• INSTRUCTIONS TO FOLLOW:
Search the entries below for "available" and copy each matching line.

Collected data:
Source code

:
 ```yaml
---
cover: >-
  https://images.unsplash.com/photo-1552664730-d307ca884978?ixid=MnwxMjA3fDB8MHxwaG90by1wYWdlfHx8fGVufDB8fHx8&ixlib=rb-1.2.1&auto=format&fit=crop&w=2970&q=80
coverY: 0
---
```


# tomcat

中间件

* * *

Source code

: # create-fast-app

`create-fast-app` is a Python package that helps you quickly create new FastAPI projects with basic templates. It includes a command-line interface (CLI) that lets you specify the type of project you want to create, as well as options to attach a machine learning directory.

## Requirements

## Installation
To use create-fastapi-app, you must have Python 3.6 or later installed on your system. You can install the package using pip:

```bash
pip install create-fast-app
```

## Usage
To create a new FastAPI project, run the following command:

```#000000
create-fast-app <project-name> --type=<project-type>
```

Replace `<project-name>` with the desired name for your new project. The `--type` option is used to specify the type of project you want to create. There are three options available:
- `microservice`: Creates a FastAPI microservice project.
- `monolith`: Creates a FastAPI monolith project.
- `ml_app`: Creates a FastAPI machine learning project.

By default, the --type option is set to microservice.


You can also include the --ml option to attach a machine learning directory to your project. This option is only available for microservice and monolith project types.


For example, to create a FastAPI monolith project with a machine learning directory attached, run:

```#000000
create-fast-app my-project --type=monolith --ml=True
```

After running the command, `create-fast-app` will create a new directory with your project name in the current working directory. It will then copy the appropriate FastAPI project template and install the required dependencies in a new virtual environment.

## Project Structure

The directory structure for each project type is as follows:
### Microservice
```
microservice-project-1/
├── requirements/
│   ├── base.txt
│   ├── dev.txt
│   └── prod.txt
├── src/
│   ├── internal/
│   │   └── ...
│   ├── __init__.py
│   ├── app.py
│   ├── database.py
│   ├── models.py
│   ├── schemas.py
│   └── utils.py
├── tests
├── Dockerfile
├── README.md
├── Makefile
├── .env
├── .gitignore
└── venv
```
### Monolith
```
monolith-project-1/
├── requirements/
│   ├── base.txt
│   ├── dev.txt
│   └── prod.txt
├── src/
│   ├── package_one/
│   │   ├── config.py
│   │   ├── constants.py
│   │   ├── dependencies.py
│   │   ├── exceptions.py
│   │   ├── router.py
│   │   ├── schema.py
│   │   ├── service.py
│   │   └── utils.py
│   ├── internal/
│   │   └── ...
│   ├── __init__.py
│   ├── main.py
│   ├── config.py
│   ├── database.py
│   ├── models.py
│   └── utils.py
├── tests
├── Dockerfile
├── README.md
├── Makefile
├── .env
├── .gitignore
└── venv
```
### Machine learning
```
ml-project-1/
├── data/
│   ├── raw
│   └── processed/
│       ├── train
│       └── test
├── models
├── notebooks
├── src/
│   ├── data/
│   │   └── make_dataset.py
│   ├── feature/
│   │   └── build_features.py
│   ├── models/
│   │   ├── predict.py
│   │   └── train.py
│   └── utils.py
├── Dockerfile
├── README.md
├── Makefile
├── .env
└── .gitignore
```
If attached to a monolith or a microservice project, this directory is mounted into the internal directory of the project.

• RESULT OF THIS EXERCISE:
Replace `<project-name>` with the desired name for your new project. The `--type` option is used to specify the type of project you want to create. There are three options available:
You can also include the --ml option to attach a machine learning directory to your project. This option is only available for microservice and monolith project types.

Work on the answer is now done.